From 1 July, employers can bring furloughed employees back to work for any amount of time and any shift pattern, while still being able to claim a grant for the hours not worked. For employers to be eligible to claim from this date they must previously submitted a claim for that employee in relation to a furlough period of at least 3 consecutive weeks taking place any time between 1 March 2020 and 30 June. For the minimum 3 consecutive week period to be completed by 30 June, the last day an employee could have been furloughed for the first time was 10 June. This may differ if they were returning from statutory parental leave.

From 1 August 2020, employers will be asked to contribute towards the cost of furloughed wages to ensure the employee continues to receive at least 80% of their wages whilst on furlough. Click here for more details on these changes.

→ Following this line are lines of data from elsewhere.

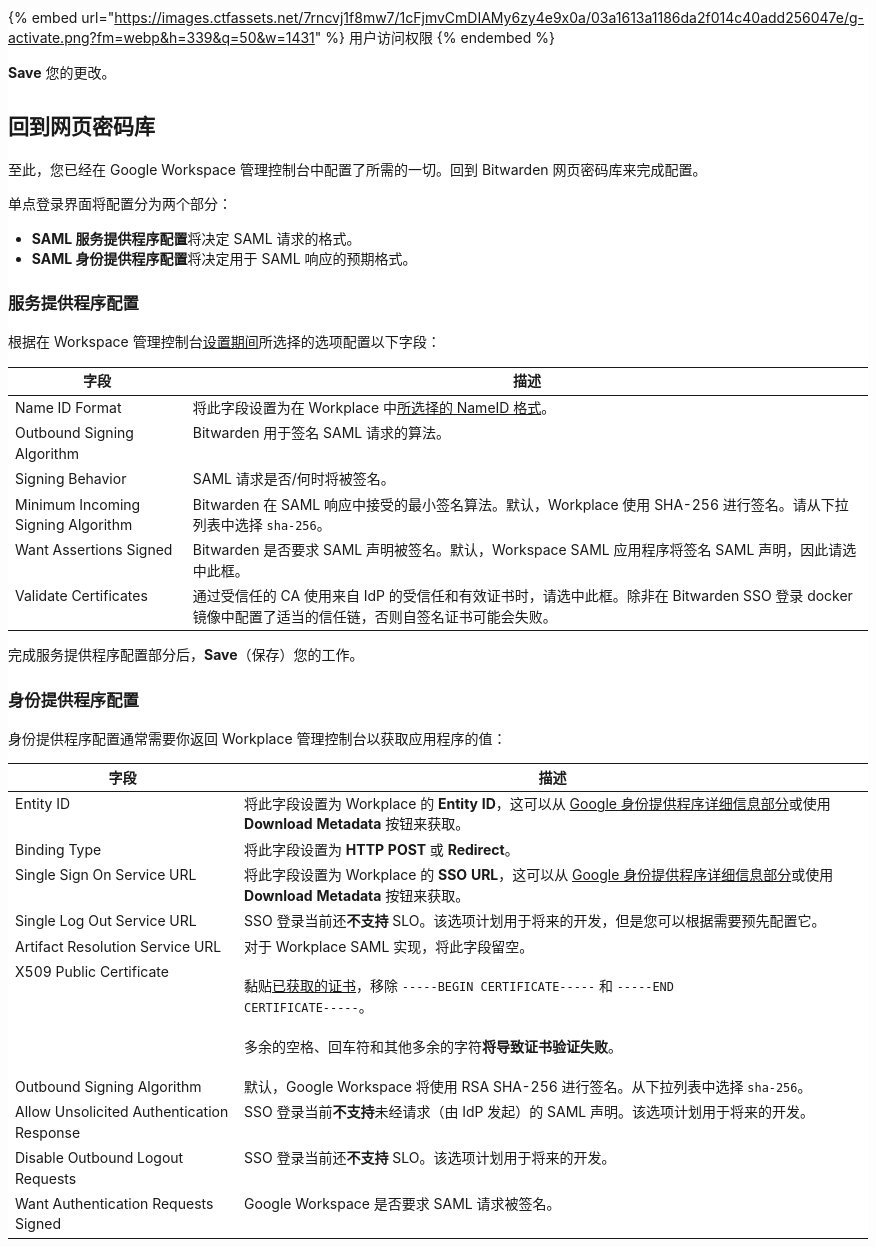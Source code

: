 {% embed url="https://images.ctfassets.net/7rncvj1f8mw7/1cFjmvCmDIAMy6zy4e9x0a/03a1613a1186da2f014c40add256047e/g-activate.png?fm=webp&h=339&q=50&w=1431" %}
用户访问权限
{% endembed %}

**Save** 您的更改。

## 回到网页密码库 <a href="#back-to-the-web-vault" id="back-to-the-web-vault"></a>

至此，您已经在 Google Workspace 管理控制台中配置了所需的一切。回到 Bitwarden 网页密码库来完成配置。

单点登录界面将配置分为两个部分：

* **SAML 服务提供程序配置**将决定 SAML 请求的格式。
* **SAML 身份提供程序配置**将决定用于 SAML 响应的预期格式。

### 服务提供程序配置 <a href="#service-provider-configuration" id="service-provider-configuration"></a>

根据在 Workspace 管理控制台[设置期间](google-saml-implementation.md#service-provider-details)所选择的选项配置以下字段：

| 字段                                 | 描述                                                                                         |
| ---------------------------------- | ------------------------------------------------------------------------------------------ |
| Name ID Format                     | 将此字段设置为在 Workplace 中[所选择的 NameID 格式](duo-saml-implementation.md#saml-response)。            |
| Outbound Signing Algorithm         | Bitwarden 用于签名 SAML 请求的算法。                                                                 |
| Signing Behavior                   | SAML 请求是否/何时将被签名。                                                                          |
| Minimum Incoming Signing Algorithm | Bitwarden 在 SAML 响应中接受的最小签名算法。默认，Workplace 使用 SHA-256 进行签名。请从下拉列表中选择 `sha-256`。            |
| Want Assertions Signed             | Bitwarden 是否要求 SAML 声明被签名。默认，Workspace SAML 应用程序将签名 SAML 声明，因此请选中此框。                       |
| Validate Certificates              | 通过受信任的 CA 使用来自 IdP 的受信任和有效证书时，请选中此框。除非在 Bitwarden SSO 登录 docker 镜像中配置了适当的信任链，否则自签名证书可能会失败。 |

完成服务提供程序配置部分后，**Save**（保存）您的工作。

### 身份提供程序配置 <a href="#identity-provider-configuration" id="identity-provider-configuration"></a>

身份提供程序配置通常需要你返回 Workplace 管理控制台以获取应用程序的值：

| 字段                                        | 描述                                                                                                                                                                                                                                      |
| ----------------------------------------- | --------------------------------------------------------------------------------------------------------------------------------------------------------------------------------------------------------------------------------------- |
| Entity ID                                 | 将此字段设置为 Workplace 的 **Entity ID**，这可以从 [Google 身份提供程序详细信息部分](google-saml-implementation.md#google-identity-provider-details)或使用 **Download Metadata** 按钮来获取。                                                                            |
| Binding Type                              | 将此字段设置为 **HTTP POST** 或 **Redirect**。                                                                                                                                                                                                   |
| Single Sign On Service URL                | 将此字段设置为 Workplace 的 **SSO URL**，这可以从 [Google 身份提供程序详细信息部分](google-saml-implementation.md#google-identity-provider-details)或使用 **Download Metadata** 按钮来获取。                                                                              |
| Single Log Out Service URL                | SSO 登录当前还**不支持** SLO。该选项计划用于将来的开发，但是您可以根据需要预先配置它。                                                                                                                                                                                       |
| Artifact Resolution Service URL           | 对于 Workplace SAML 实现，将此字段留空。                                                                                                                                                                                                            |
| X509 Public Certificate                   | <p>黏贴<a href="google-saml-implementation.md#google-identity-provider-details">已获取的证书</a>，移除 <code>-----BEGIN CERTIFICATE-----</code>  和 <code>-----END CERTIFICATE-----</code>。<br><br>多余的空格、回车符和其他多余的字符<strong>将导致证书验证失败</strong>。</p> |
| Outbound Signing Algorithm                | 默认，Google Workspace 将使用 RSA SHA-256 进行签名。从下拉列表中选择 `sha-256`。                                                                                                                                                                            |
| Allow Unsolicited Authentication Response | SSO 登录当前**不支持**未经请求（由 IdP 发起）的 SAML 声明。该选项计划用于将来的开发。                                                                                                                                                                                    |
| Disable Outbound Logout Requests          | SSO 登录当前还**不支持** SLO。该选项计划用于将来的开发。                                                                                                                                                                                                      |
| Want Authentication Requests Signed       | Google Workspace 是否要求 SAML 请求被签名。                                                                                                                                                                                                       |

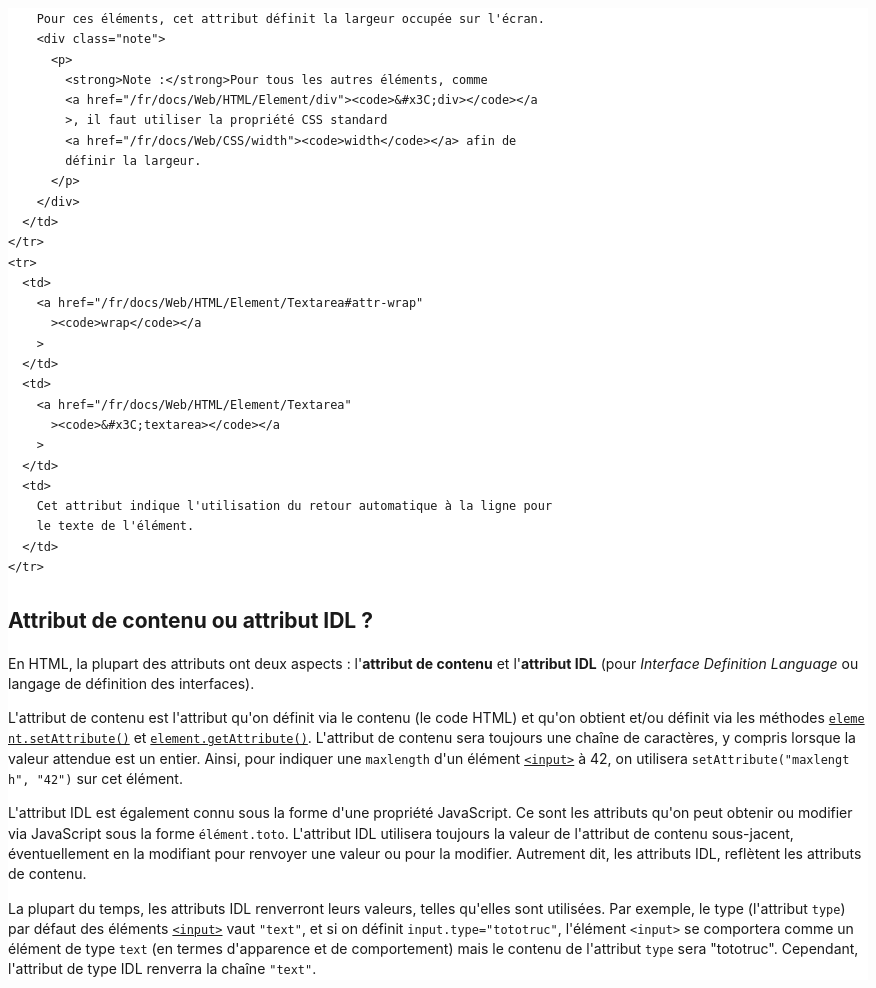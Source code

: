         Pour ces éléments, cet attribut définit la largeur occupée sur l'écran.
        <div class="note">
          <p>
            <strong>Note :</strong>Pour tous les autres éléments, comme
            <a href="/fr/docs/Web/HTML/Element/div"><code>&#x3C;div></code></a
            >, il faut utiliser la propriété CSS standard
            <a href="/fr/docs/Web/CSS/width"><code>width</code></a> afin de
            définir la largeur.
          </p>
        </div>
      </td>
    </tr>
    <tr>
      <td>
        <a href="/fr/docs/Web/HTML/Element/Textarea#attr-wrap"
          ><code>wrap</code></a
        >
      </td>
      <td>
        <a href="/fr/docs/Web/HTML/Element/Textarea"
          ><code>&#x3C;textarea></code></a
        >
      </td>
      <td>
        Cet attribut indique l'utilisation du retour automatique à la ligne pour
        le texte de l'élément.
      </td>
    </tr>
  </tbody>
</table>

## Attribut de contenu ou attribut IDL ?

En HTML, la plupart des attributs ont deux aspects : l'**attribut de contenu** et l'**attribut IDL** (pour _Interface Definition Language_ ou langage de définition des interfaces).

L'attribut de contenu est l'attribut qu'on définit via le contenu (le code HTML) et qu'on obtient et/ou définit via les méthodes [`element.setAttribute()`](/fr/docs/Web/API/Element/setAttribute) et [`element.getAttribute()`](/fr/docs/Web/API/Element/getAttribute). L'attribut de contenu sera toujours une chaîne de caractères, y compris lorsque la valeur attendue est un entier. Ainsi, pour indiquer une `maxlength` d'un élément [`<input>`](/fr/docs/Web/HTML/Element/Input) à 42, on utilisera `setAttribute("maxlength", "42")` sur cet élément.

L'attribut IDL est également connu sous la forme d'une propriété JavaScript. Ce sont les attributs qu'on peut obtenir ou modifier via JavaScript sous la forme `élément.toto`. L'attribut IDL utilisera toujours la valeur de l'attribut de contenu sous-jacent, éventuellement en la modifiant pour renvoyer une valeur ou pour la modifier. Autrement dit, les attributs IDL, reflètent les attributs de contenu.

La plupart du temps, les attributs IDL renverront leurs valeurs, telles qu'elles sont utilisées. Par exemple, le type (l'attribut `type`) par défaut des éléments [`<input>`](/fr/docs/Web/HTML/Element/Input) vaut `"text"`, et si on définit `input.type="tototruc"`, l'élément `<input>` se comportera comme un élément de type `text` (en termes d'apparence et de comportement) mais le contenu de l'attribut `type` sera "tototruc". Cependant, l'attribut de type IDL renverra la chaîne `"text"`.
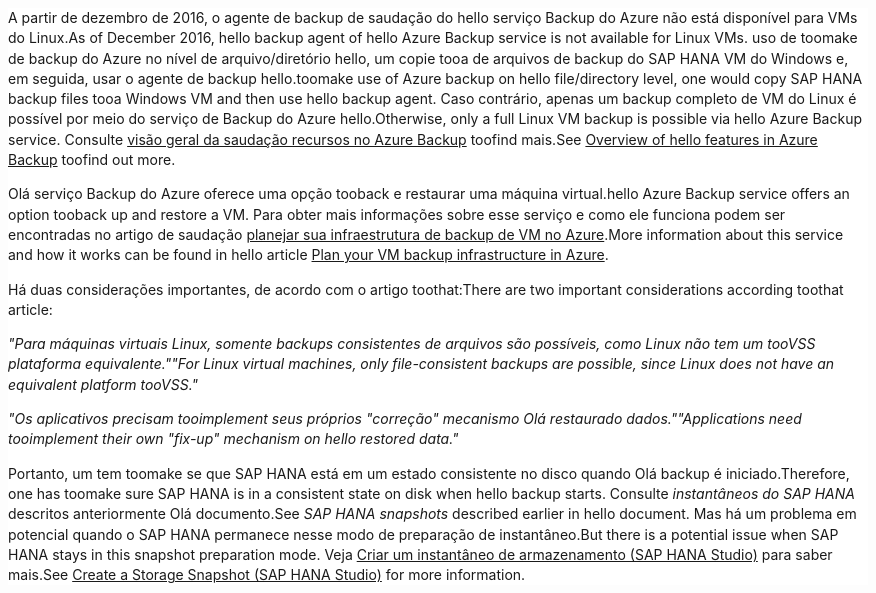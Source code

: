 <span data-ttu-id="19e7c-133">A partir de dezembro de 2016, o agente de backup de saudação do hello serviço Backup do Azure não está disponível para VMs do Linux.</span><span class="sxs-lookup"><span data-stu-id="19e7c-133">As of December 2016, hello backup agent of hello Azure Backup service is not available for Linux VMs.</span></span> <span data-ttu-id="19e7c-134">uso de toomake de backup do Azure no nível de arquivo/diretório hello, um copie tooa de arquivos de backup do SAP HANA VM do Windows e, em seguida, usar o agente de backup hello.</span><span class="sxs-lookup"><span data-stu-id="19e7c-134">toomake use of Azure backup on hello file/directory level, one would copy SAP HANA backup files tooa Windows VM and then use hello backup agent.</span></span> <span data-ttu-id="19e7c-135">Caso contrário, apenas um backup completo de VM do Linux é possível por meio do serviço de Backup do Azure hello.</span><span class="sxs-lookup"><span data-stu-id="19e7c-135">Otherwise, only a full Linux VM backup is possible via hello Azure Backup service.</span></span> <span data-ttu-id="19e7c-136">Consulte [visão geral da saudação recursos no Azure Backup](../../../backup/backup-introduction-to-azure-backup.md) toofind mais.</span><span class="sxs-lookup"><span data-stu-id="19e7c-136">See [Overview of hello features in Azure Backup](../../../backup/backup-introduction-to-azure-backup.md) toofind out more.</span></span>

<span data-ttu-id="19e7c-137">Olá serviço Backup do Azure oferece uma opção tooback e restaurar uma máquina virtual.</span><span class="sxs-lookup"><span data-stu-id="19e7c-137">hello Azure Backup service offers an option tooback up and restore a VM.</span></span> <span data-ttu-id="19e7c-138">Para obter mais informações sobre esse serviço e como ele funciona podem ser encontradas no artigo de saudação [planejar sua infraestrutura de backup de VM no Azure](../../../backup/backup-azure-vms-introduction.md).</span><span class="sxs-lookup"><span data-stu-id="19e7c-138">More information about this service and how it works can be found in hello article [Plan your VM backup infrastructure in Azure](../../../backup/backup-azure-vms-introduction.md).</span></span>

<span data-ttu-id="19e7c-139">Há duas considerações importantes, de acordo com o artigo toothat:</span><span class="sxs-lookup"><span data-stu-id="19e7c-139">There are two important considerations according toothat article:</span></span>

<span data-ttu-id="19e7c-140">_&quot;Para máquinas virtuais Linux, somente backups consistentes de arquivos são possíveis, como Linux não tem um tooVSS plataforma equivalente.&quot;_</span><span class="sxs-lookup"><span data-stu-id="19e7c-140">_&quot;For Linux virtual machines, only file-consistent backups are possible, since Linux does not have an equivalent platform tooVSS.&quot;_</span></span>

<span data-ttu-id="19e7c-141">_&quot;Os aplicativos precisam tooimplement seus próprios &quot;correção&quot; mecanismo Olá restaurado dados.&quot;_</span><span class="sxs-lookup"><span data-stu-id="19e7c-141">_&quot;Applications need tooimplement their own &quot;fix-up&quot; mechanism on hello restored data.&quot;_</span></span>

<span data-ttu-id="19e7c-142">Portanto, um tem toomake se que SAP HANA está em um estado consistente no disco quando Olá backup é iniciado.</span><span class="sxs-lookup"><span data-stu-id="19e7c-142">Therefore, one has toomake sure SAP HANA is in a consistent state on disk when hello backup starts.</span></span> <span data-ttu-id="19e7c-143">Consulte _instantâneos do SAP HANA_ descritos anteriormente Olá documento.</span><span class="sxs-lookup"><span data-stu-id="19e7c-143">See _SAP HANA snapshots_ described earlier in hello document.</span></span> <span data-ttu-id="19e7c-144">Mas há um problema em potencial quando o SAP HANA permanece nesse modo de preparação de instantâneo.</span><span class="sxs-lookup"><span data-stu-id="19e7c-144">But there is a potential issue when SAP HANA stays in this snapshot preparation mode.</span></span> <span data-ttu-id="19e7c-145">Veja [Criar um instantâneo de armazenamento (SAP HANA Studio)](https://help.sap.com/saphelp_hanaplatform/helpdata/en/a0/3f8f08501e44d89115db3c5aa08e3f/content.htm) para saber mais.</span><span class="sxs-lookup"><span data-stu-id="19e7c-145">See [Create a Storage Snapshot (SAP HANA Studio)](https://help.sap.com/saphelp_hanaplatform/helpdata/en/a0/3f8f08501e44d89115db3c5aa08e3f/content.htm) for more information.</span></span>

The scheme is designed to help employers whose operations have been severely affected by coronavirus (COVID-19) to retain their employees and protect the UK economy. However, all employers are eligible to claim under the scheme and the government recognizes different businesses will face different impacts from coronavirus.

Prior to 1 July 2020, a furloughed worker, cannot undertake any work for the employer other than training. From 1 July, employers will:

- Only be able to claim for employees who have previously had a claim submitted for them in relation to a furlough period of at least 3 consecutive weeks taking place any time between 1 March 2020 and 30 June. This means the last day employees could have started furlough for the first time was 10 June.

- Be able to flexibly furlough employees – this means employers can bring employees back to work for any amount of time, and any shift pattern

- still be able to claim the furlough grant for the hours flexibly furloughed employees do not work, compared to usual hours they would have worked in that period.

If employer flexibly furloughs an employee, they’ll need to agree this with the employee (or reach collective agreement with a trade union) and confirm the new furlough arrangement with them in writing. The employer would need to:

- Make sure that the agreement is consistent with employment, equality and discrimination laws

- Keep a written record of the agreement for five years

- Keep records of how many hours you work and the number of hours you are furloughed (i.e. not working).

They do not need to place all their employees on furlough, and they can continue to fully furlough employees if they wish. Employee cannot undertake any work for the employer during time that is recorded as you being on furlough.

Employees can be on any type of contract, including a zero-hour contract or a temporary contract. Foreign nationals can still be furloughed under the scheme.

If an employee has been flexibly furloughed, employers will need to work out their usual hours and record the actual hours they work to calculate their furloughed hours for the claim period.

Employers should work out employees usual hours for each pay period using the guidance set out by HMRC here if either:

- Employee is not contracted to a fixed number of hours

- Employee’s pay depends on the number of hours you work

Otherwise, they should use guidance set out by HMRC here.